BTW, as some may have guessed, O'Jackass is also drastically oversimplifying early America's relationship with organized religion. From Richard Shenkman's I Love Paul Revere, Whether He Rode or Not:

“As for the beliefs of the founding fathers, the remarkable thing is not that so many believed in Christianity, but that so many expressed doubt about it... Ben Franklin never believed in the divinity of Christ and as a young man he toyed with polytheism... as an old man John Adams became fascinated with paganism... Thomas Jefferson believed in God and considered himself a Christian, but he seemed to reject the divinity of Christ and considered Calvin's sermons blasphemous. Alexander Hamilton, both at the beginning of his life and near the end, expressed faith in Christianity, but during the revolutionary period he was utterly indifferent to it... Thomas Paine condemned the "monstrous belief" that God had ever spoken to man. George Washington, though he belonged to the Episcopal church, never mentioned Christ in any of his writings and he was a deist.

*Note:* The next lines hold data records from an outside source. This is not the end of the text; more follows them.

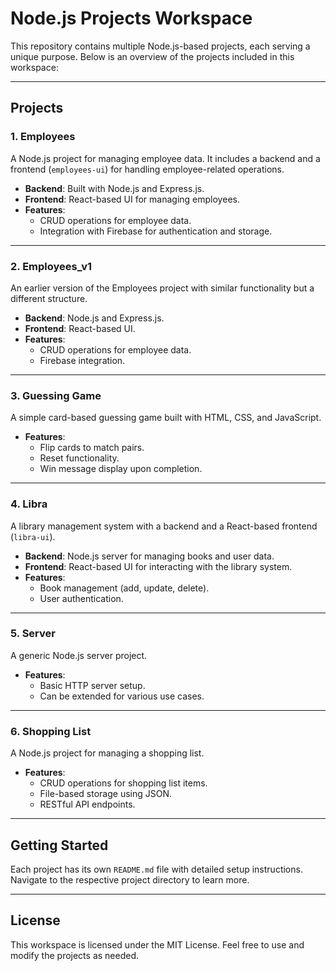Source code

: # Node.js Projects Workspace

This repository contains multiple Node.js-based projects, each serving a unique purpose. Below is an overview of the projects included in this workspace:

---

## Projects

### 1. **Employees**
A Node.js project for managing employee data. It includes a backend and a frontend (`employees-ui`) for handling employee-related operations.

- **Backend**: Built with Node.js and Express.js.
- **Frontend**: React-based UI for managing employees.
- **Features**:
  - CRUD operations for employee data.
  - Integration with Firebase for authentication and storage.

---

### 2. **Employees_v1**
An earlier version of the Employees project with similar functionality but a different structure.

- **Backend**: Node.js and Express.js.
- **Frontend**: React-based UI.
- **Features**:
  - CRUD operations for employee data.
  - Firebase integration.

---

### 3. **Guessing Game**
A simple card-based guessing game built with HTML, CSS, and JavaScript.

- **Features**:
  - Flip cards to match pairs.
  - Reset functionality.
  - Win message display upon completion.

---

### 4. **Libra**
A library management system with a backend and a React-based frontend (`libra-ui`).

- **Backend**: Node.js server for managing books and user data.
- **Frontend**: React-based UI for interacting with the library system.
- **Features**:
  - Book management (add, update, delete).
  - User authentication.

---

### 5. **Server**
A generic Node.js server project.

- **Features**:
  - Basic HTTP server setup.
  - Can be extended for various use cases.

---

### 6. **Shopping List**
A Node.js project for managing a shopping list.

- **Features**:
  - CRUD operations for shopping list items.
  - File-based storage using JSON.
  - RESTful API endpoints.

---

## Getting Started

Each project has its own `README.md` file with detailed setup instructions. Navigate to the respective project directory to learn more.

---

## License

This workspace is licensed under the MIT License. Feel free to use and modify the projects as needed.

Certainly the founders weren't hostile either to religion or the clergy... but
neither did they insist, one and all, that religion was a pillar of liberty. Indeed, many of the most illustrious founders plainly rejected the idea. Historian John Diggins says those involved in writing and defeding the Constitution, men like James Madison and Alexander Hamilton, "expressed profound ambivalence about religion, often seeing it as divisive rather than cohesive." And some of those who later came to believe in the necessity of religion, such as Adams, originally thought religiosity was of little matter.

... The founders have been pressed into the service of religion so long now and with such force that it is almost impossible to recover what they really thought. But we can certainly reconstruct their actions... Consider the practice of public prayers [such as] opening meetings of Congress with a prayer...
we do more of it than they ever did (not because they opposed praying but because they thought politics and praying didn't mix). The Constitutional Convention opened without a single prayer and several of the first presidents, including both Jefferson and Madison, generally refused to issue prayers, despite importunings that they do so. Under pressure, Madison relented in the War of 1812, but held to his belief that chaplains shouldn't be appointed to the military or be allowed to open Congress."

Luckily, Dr. Bill doesn't let pesky things like facts get in his way. It might make it harder to say stupid things.